O congelamento de óvulos é uma das opções. Estimulantes injetáveis de ovulação são aplicados diariamente e, ao final do processo, os óvulos são coletados.

“O uso desses estimuladores permite o congelamento de vários óvulos ao mesmo tempo. A coleta é feita por via transvaginal, guiada por ultrassonografia e sob sedação. Leva cerca de 30 minutos e não requer internação hospitalar”, explica Oscar Duarte, ginecologista e membro do European Society of Human Reproduction and Embryology.

Esse procedimento deve ser feito logo após o diagnóstico e antes do início do tratamento com quimio ou radioterapia. Quem definirá o melhor momento será o médico oncologista. O processo leva, em média, 15 dias para ser iniciado e pode ocorrer em qualquer fase do ciclo menstrual.

A segunda técnica mais utilizada é o congelamento de embriões, no qual são usados o sêmen do parceiro ou de um banco de esperma. O crescimento dos folículos é acompanhado por meio de ultrassom e os óvulos captados podem ser congelados (congelamento de óvulos) ou fertilizados (congelamento de embriões).
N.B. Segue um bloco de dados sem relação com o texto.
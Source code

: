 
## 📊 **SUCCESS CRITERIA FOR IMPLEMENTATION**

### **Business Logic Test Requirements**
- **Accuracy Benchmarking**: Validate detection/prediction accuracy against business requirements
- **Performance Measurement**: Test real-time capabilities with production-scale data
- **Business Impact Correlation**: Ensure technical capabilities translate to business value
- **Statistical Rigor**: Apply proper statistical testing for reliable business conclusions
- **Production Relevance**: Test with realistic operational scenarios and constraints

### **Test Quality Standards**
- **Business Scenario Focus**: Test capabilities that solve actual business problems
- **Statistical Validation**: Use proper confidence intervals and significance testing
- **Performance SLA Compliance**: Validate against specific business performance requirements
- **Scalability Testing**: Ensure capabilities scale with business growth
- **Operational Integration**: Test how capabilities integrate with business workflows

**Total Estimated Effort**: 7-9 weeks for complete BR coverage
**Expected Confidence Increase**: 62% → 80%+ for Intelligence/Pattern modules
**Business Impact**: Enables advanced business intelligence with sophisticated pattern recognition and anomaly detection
Também é possível fazer a captação de óvulos imaturos. O método, embora disponível, é pouco utilizado — suas taxas de sucesso são menores em relação aos demais procedimentos. Por outro lado, a captação não exige a estimulação do ovário.

Outra possibilidade é o congelamento do tecido ovariano. A retirada é via laparoscopia, uma técnica cirúrgica minimamente invasiva feita por pequenas incisões na região abdominal. A estrutura é retirada e congelada para, quando a paciente desejar engravidar, ser reimplantada.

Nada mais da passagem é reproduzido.